### DESCRIPTION OF THE TASK:
Find "Resumo 2: Steam" and "Entre eles existe" in the records below. Copy the lines holding them and every line between, exactly, and no others.

Saved entries
★ ★ ★ ★

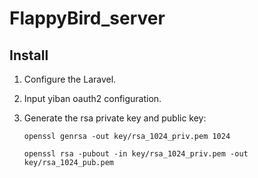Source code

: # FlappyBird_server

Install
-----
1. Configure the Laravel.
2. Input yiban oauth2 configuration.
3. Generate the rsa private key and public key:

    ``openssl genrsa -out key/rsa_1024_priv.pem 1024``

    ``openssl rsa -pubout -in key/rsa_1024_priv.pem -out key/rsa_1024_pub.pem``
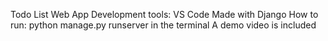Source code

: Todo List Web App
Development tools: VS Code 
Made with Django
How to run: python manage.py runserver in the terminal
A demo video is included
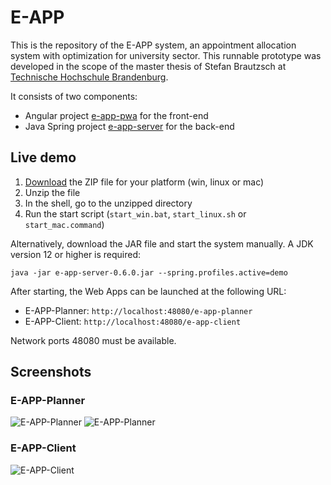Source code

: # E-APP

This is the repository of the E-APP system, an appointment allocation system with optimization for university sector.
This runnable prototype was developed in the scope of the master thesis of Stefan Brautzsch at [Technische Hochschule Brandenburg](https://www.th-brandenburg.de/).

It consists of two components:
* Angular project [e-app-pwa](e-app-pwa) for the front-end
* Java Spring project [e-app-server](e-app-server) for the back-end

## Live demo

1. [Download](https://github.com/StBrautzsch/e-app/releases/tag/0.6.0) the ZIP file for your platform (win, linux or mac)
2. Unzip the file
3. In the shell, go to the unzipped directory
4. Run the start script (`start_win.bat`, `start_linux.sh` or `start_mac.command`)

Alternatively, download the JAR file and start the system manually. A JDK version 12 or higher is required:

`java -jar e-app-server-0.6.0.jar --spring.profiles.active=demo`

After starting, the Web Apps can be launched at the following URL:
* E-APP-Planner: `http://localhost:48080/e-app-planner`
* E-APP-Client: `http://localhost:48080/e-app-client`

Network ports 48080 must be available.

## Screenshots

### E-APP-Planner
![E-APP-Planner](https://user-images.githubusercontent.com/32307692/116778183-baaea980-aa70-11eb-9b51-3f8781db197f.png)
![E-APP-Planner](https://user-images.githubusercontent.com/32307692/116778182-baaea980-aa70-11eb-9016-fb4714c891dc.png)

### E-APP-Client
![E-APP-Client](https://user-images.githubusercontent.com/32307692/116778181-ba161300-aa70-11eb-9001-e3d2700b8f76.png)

★ ★ ★ ★

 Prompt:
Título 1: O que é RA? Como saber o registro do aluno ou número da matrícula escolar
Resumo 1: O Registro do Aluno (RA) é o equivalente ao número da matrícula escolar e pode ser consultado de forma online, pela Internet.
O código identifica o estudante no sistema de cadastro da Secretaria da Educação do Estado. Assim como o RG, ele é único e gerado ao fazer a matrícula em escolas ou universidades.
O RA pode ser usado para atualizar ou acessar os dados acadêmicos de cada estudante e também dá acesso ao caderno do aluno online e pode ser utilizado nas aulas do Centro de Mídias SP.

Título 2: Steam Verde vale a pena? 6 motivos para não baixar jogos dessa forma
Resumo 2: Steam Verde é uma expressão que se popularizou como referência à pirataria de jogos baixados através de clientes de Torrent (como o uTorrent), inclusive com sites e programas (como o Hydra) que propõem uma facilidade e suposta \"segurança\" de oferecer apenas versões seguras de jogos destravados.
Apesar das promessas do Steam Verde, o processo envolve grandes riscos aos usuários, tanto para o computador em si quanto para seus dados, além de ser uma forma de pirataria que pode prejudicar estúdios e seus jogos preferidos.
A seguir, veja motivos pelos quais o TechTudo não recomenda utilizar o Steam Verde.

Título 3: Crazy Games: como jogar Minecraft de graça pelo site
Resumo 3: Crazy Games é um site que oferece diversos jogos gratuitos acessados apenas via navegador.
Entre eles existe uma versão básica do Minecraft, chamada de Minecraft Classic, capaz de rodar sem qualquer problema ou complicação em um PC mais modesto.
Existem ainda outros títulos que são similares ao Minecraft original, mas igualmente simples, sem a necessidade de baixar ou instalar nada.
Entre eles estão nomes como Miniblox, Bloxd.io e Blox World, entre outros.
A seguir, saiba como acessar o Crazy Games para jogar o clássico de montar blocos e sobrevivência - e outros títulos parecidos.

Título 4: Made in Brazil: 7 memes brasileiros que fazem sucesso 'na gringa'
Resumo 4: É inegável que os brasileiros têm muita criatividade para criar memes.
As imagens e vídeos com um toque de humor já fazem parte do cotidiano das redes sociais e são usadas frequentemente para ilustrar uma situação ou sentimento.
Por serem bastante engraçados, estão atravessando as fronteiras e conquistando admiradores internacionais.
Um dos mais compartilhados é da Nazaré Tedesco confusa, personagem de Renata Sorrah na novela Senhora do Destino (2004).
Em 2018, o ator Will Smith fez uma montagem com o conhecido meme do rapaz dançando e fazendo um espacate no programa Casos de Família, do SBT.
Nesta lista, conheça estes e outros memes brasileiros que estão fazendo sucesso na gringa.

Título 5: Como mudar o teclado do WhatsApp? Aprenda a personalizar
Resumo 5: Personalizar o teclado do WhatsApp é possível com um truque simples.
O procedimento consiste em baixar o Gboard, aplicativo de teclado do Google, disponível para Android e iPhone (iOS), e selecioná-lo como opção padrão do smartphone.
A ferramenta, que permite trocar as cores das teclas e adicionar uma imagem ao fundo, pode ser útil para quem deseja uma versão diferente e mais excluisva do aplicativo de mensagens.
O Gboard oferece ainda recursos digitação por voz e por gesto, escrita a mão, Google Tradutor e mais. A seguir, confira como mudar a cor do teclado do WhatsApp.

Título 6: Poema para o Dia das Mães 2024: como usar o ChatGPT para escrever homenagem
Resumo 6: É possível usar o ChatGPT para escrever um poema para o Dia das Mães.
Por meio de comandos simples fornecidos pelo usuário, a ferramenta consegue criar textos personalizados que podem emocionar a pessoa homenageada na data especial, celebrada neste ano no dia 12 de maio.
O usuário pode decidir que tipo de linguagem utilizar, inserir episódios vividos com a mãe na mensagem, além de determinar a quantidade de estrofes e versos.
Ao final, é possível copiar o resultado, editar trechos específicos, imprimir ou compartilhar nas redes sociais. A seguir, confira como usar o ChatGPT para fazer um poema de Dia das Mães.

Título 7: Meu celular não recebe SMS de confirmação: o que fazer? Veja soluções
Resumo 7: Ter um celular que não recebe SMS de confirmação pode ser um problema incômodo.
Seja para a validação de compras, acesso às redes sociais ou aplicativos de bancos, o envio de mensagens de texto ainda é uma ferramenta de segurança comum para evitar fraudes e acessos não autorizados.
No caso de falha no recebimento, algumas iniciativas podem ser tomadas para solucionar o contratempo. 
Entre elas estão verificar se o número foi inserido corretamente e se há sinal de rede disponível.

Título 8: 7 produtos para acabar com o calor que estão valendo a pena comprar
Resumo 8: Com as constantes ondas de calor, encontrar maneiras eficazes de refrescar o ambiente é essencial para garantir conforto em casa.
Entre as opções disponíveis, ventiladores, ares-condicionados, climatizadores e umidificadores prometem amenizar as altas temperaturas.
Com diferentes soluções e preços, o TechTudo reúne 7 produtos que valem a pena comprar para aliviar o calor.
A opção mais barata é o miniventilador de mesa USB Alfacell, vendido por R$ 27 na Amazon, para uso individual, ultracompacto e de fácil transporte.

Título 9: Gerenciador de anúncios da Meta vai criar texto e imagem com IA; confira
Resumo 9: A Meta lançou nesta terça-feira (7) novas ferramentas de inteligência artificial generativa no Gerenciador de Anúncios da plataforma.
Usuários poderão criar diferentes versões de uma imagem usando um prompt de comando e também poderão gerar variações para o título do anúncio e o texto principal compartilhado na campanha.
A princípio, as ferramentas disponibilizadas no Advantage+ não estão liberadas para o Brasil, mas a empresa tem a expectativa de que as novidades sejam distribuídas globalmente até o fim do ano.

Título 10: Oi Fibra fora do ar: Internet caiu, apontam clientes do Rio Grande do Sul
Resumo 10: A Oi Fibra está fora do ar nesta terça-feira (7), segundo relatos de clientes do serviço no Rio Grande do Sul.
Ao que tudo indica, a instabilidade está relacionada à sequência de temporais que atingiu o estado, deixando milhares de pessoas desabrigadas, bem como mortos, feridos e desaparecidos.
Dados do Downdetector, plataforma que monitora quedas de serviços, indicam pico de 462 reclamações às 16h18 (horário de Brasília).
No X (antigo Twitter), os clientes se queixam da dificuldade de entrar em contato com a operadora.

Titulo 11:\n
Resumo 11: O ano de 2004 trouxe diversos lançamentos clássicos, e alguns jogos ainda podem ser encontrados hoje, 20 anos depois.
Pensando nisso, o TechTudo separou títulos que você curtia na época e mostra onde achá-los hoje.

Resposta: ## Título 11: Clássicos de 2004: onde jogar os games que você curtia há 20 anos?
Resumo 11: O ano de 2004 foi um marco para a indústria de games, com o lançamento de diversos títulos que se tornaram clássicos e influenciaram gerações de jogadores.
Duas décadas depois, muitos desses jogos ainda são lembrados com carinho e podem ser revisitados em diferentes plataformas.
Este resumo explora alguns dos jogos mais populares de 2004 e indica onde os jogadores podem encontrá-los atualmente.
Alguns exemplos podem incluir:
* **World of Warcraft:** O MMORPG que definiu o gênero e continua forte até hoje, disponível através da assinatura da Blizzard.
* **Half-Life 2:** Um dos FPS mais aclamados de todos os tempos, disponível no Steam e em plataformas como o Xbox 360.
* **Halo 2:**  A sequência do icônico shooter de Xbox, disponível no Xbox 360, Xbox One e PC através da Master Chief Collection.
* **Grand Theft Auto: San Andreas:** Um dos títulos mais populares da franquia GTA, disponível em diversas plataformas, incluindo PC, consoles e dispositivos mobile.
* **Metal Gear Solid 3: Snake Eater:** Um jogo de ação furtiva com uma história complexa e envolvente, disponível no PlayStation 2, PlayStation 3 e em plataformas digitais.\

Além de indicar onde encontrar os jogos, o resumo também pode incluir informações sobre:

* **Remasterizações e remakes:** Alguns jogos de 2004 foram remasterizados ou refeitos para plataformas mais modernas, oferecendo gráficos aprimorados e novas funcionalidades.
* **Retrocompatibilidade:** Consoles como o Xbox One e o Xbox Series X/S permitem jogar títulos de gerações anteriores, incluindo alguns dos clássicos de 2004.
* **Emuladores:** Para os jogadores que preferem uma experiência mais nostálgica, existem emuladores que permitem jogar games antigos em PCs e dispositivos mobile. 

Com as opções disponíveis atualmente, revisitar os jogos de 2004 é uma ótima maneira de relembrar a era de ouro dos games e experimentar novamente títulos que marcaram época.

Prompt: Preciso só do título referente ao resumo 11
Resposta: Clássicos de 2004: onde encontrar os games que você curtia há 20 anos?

★ ★ ★ ★

### ANSWER SPACE:
Resumo 2: Steam Verde é uma expressão que se popularizou como referência à pirataria de jogos baixados através de clientes de Torrent (como o uTorrent), inclusive com sites e programas (como o Hydra) que propõem uma facilidade e suposta \"segurança\" de oferecer apenas versões seguras de jogos destravados.
Apesar das promessas do Steam Verde, o processo envolve grandes riscos aos usuários, tanto para o computador em si quanto para seus dados, além de ser uma forma de pirataria que pode prejudicar estúdios e seus jogos preferidos.
A seguir, veja motivos pelos quais o TechTudo não recomenda utilizar o Steam Verde.

Título 3: Crazy Games: como jogar Minecraft de graça pelo site
Resumo 3: Crazy Games é um site que oferece diversos jogos gratuitos acessados apenas via navegador.
Entre eles existe uma versão básica do Minecraft, chamada de Minecraft Classic, capaz de rodar sem qualquer problema ou complicação em um PC mais modesto.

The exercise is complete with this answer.